Items from a data source:
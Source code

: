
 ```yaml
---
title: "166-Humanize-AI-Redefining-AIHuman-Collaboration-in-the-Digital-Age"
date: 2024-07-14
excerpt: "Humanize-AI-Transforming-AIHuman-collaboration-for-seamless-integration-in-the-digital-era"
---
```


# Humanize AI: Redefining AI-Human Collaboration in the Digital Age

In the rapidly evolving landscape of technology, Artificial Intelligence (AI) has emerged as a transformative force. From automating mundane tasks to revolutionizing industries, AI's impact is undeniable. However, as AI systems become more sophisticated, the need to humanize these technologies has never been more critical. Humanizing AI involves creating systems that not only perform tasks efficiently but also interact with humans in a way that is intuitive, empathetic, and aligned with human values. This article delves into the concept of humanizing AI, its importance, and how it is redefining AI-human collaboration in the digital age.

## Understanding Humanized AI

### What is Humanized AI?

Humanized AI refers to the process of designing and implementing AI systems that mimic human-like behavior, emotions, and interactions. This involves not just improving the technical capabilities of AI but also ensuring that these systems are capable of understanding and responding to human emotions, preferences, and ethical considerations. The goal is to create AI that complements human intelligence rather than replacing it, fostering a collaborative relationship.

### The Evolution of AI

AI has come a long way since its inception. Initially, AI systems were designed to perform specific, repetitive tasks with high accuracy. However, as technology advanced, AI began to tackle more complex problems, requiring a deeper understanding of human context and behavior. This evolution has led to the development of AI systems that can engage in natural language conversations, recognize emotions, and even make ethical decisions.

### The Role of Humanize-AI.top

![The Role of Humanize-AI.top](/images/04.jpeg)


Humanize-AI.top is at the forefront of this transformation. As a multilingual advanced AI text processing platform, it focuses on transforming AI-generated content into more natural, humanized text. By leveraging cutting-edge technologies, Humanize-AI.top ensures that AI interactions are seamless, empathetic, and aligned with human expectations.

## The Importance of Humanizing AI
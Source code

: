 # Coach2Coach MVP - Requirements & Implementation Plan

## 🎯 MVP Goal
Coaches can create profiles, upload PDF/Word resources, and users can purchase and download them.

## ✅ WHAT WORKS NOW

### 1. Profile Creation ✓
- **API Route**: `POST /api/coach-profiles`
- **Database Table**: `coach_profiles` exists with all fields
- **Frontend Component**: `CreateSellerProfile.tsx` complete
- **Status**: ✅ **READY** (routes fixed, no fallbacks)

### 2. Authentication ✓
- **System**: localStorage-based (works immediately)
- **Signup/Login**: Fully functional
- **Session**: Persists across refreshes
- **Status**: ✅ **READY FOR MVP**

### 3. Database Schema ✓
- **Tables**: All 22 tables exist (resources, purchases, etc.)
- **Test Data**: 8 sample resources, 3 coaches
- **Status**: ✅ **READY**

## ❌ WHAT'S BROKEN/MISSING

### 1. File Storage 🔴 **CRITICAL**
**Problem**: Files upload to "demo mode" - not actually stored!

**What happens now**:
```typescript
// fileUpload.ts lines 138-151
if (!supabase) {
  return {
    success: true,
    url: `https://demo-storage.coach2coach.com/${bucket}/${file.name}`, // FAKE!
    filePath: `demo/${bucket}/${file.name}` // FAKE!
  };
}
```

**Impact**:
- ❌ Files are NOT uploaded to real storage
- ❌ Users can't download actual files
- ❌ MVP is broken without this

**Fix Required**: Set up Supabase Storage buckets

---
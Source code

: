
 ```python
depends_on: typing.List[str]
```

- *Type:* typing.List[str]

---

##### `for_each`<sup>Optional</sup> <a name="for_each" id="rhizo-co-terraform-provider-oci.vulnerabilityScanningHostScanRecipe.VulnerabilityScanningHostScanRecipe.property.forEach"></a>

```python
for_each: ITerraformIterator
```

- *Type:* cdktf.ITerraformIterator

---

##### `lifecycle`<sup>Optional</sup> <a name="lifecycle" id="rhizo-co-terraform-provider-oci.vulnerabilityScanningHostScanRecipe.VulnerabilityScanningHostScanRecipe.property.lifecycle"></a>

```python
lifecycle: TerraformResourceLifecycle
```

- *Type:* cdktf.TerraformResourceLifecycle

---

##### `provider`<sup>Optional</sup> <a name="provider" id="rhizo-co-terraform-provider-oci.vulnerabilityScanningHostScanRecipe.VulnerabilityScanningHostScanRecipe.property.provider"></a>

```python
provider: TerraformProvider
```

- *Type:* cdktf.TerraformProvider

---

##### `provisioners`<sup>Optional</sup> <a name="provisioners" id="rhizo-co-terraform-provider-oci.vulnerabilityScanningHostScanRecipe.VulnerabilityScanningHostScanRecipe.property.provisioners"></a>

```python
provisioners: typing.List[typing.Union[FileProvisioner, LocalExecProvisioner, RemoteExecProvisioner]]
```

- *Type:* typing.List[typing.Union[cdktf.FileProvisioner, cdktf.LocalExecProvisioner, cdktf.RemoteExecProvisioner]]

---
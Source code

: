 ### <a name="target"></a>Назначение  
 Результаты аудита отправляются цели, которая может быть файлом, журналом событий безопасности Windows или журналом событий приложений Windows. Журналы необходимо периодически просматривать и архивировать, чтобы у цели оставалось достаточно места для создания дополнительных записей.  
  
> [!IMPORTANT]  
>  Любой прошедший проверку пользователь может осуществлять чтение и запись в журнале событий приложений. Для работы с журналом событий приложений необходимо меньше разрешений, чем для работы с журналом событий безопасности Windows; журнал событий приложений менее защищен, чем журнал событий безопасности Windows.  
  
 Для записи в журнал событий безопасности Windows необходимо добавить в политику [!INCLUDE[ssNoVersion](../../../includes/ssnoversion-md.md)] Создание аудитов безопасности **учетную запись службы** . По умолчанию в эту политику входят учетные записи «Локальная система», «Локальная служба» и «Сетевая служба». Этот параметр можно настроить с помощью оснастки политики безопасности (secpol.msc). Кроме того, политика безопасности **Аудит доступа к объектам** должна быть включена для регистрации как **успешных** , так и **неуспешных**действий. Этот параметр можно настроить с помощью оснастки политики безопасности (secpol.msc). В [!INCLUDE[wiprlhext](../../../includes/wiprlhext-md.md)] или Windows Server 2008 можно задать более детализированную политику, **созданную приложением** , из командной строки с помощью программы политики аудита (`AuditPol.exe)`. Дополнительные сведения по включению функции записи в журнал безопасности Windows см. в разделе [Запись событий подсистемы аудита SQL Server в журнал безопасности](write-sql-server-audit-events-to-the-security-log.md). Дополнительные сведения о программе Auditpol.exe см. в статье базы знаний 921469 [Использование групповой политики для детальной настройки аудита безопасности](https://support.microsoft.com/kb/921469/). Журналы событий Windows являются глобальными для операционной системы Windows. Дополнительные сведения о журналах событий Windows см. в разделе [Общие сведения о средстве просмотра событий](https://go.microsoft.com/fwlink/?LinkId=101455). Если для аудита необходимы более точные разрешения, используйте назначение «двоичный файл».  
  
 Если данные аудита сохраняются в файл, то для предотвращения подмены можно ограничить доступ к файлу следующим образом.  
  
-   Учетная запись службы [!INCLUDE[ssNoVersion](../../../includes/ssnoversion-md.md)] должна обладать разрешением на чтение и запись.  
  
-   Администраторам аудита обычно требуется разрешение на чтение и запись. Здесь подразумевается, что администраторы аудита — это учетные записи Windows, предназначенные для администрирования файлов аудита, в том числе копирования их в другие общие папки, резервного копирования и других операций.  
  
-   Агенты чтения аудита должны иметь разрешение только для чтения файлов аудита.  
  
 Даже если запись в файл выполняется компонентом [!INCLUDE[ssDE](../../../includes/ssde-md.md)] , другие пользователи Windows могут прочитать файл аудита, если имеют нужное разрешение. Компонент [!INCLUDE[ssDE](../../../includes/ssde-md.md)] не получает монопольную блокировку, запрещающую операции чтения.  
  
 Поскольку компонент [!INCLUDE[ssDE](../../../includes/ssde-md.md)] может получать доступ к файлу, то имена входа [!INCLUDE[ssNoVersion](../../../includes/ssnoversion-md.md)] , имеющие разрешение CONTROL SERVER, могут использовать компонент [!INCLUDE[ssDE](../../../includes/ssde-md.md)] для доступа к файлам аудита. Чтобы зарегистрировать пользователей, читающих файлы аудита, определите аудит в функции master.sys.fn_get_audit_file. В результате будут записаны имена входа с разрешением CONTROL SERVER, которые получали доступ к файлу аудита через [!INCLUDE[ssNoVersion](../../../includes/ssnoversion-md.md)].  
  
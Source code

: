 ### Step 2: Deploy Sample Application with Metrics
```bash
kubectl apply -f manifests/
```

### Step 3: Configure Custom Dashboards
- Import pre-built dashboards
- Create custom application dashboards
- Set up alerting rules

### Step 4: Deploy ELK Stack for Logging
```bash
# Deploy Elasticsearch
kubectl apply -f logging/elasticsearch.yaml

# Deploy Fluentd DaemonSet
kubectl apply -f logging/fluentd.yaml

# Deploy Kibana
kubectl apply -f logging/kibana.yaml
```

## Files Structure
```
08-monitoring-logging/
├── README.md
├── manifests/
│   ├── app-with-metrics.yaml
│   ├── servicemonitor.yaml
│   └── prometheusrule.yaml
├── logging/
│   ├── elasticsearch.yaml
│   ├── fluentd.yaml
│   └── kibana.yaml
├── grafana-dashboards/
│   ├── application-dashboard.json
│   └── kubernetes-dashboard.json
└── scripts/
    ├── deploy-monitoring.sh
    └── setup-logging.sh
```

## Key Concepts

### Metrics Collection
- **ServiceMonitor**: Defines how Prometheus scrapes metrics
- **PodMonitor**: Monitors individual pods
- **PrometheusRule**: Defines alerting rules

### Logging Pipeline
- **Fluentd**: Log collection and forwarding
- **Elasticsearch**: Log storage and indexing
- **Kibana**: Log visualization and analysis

### What this task involves
After checking the entries, state how many lines contain "resources", and write nothing but the number.

### Problem solution
3